Recorded data:

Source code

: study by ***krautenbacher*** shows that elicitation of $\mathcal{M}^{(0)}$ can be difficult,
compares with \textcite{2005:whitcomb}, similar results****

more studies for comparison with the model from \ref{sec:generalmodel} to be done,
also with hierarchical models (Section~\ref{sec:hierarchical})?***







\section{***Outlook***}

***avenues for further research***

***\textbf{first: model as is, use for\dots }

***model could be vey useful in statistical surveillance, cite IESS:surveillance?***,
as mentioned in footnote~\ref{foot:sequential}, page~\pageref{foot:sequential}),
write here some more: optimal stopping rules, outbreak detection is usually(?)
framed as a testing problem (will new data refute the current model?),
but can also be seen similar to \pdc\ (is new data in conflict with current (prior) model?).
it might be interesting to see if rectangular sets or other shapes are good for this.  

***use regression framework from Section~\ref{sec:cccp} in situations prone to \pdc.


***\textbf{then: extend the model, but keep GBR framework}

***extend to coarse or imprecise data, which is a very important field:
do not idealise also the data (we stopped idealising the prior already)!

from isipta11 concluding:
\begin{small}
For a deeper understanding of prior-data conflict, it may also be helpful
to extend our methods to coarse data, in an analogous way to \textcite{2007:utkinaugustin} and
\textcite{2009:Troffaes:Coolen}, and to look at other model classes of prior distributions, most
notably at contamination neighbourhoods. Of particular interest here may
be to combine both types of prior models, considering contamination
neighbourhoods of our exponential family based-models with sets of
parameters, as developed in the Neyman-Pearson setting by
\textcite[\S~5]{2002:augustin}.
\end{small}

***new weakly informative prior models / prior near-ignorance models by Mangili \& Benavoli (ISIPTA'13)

Problem details:
Repeat, exactly as they stand above, the lines from the line with "to extend our" to the line with "neighbourhoods of our", both lines included.

Result of this exercise:
to extend our methods to coarse data, in an analogous way to \textcite{2007:utkinaugustin} and
\textcite{2009:Troffaes:Coolen}, and to look at other model classes of prior distributions, most
notably at contamination neighbourhoods. Of particular interest here may
be to combine both types of prior models, considering contamination
neighbourhoods of our exponential family based-models with sets of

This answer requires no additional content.